Source material:
-=-=-
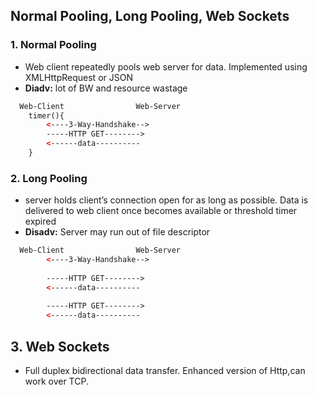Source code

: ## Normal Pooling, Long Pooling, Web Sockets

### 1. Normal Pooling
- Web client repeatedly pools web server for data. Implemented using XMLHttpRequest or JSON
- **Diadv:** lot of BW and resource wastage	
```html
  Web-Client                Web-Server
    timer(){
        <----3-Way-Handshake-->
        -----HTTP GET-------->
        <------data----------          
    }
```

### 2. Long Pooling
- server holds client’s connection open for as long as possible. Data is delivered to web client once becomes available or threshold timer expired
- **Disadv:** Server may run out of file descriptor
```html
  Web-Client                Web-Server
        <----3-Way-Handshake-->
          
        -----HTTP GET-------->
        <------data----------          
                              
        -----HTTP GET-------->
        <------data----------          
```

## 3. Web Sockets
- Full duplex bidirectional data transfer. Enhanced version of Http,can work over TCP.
-=-=-
Work request: Pictures stay out; print everything else in the data exactly.

Exercise output:
Source code

: ## Normal Pooling, Long Pooling, Web Sockets

### 1. Normal Pooling
- Web client repeatedly pools web server for data. Implemented using XMLHttpRequest or JSON
- **Diadv:** lot of BW and resource wastage	
```html
  Web-Client                Web-Server
    timer(){
        <----3-Way-Handshake-->
        -----HTTP GET-------->
        <------data----------          
    }
```

### 2. Long Pooling
- server holds client’s connection open for as long as possible. Data is delivered to web client once becomes available or threshold timer expired
- **Disadv:** Server may run out of file descriptor
```html
  Web-Client                Web-Server
        <----3-Way-Handshake-->
          
        -----HTTP GET-------->
        <------data----------          
                              
        -----HTTP GET-------->
        <------data----------          
```

## 3. Web Sockets
- Full duplex bidirectional data transfer. Enhanced version of Http,can work over TCP.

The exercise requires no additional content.